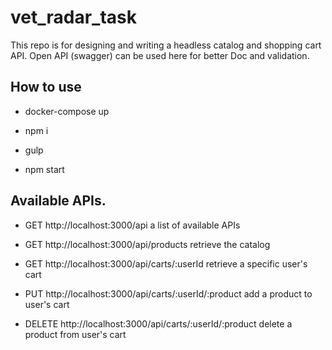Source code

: # vet_radar_task
This repo is for designing and writing a headless catalog and shopping cart API.
Open API (swagger) can be used here for better Doc and validation.

## How to use
- docker-compose up

- npm i

- gulp

- npm start

## Available APIs.
- GET http://localhost:3000/api  a list of available APIs

- GET http://localhost:3000/api/products  retrieve the catalog

- GET http://localhost:3000/api/carts/:userId  retrieve a specific user's cart

- PUT http://localhost:3000/api/carts/:userId/:product  add a product to user's cart

- DELETE http://localhost:3000/api/carts/:userId/:product delete a product from user's cart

= ASSIGNMENT =
Only the lines from the top of the material through the line containing "- GET http://localhost:3000/api/products" should be written out, exactly and without pictures.

= EXERCISE ANSWER =
Source code

: # vet_radar_task
This repo is for designing and writing a headless catalog and shopping cart API.
Open API (swagger) can be used here for better Doc and validation.

## How to use
- docker-compose up

- npm i

- gulp

- npm start

## Available APIs.
- GET http://localhost:3000/api  a list of available APIs

- GET http://localhost:3000/api/products  retrieve the catalog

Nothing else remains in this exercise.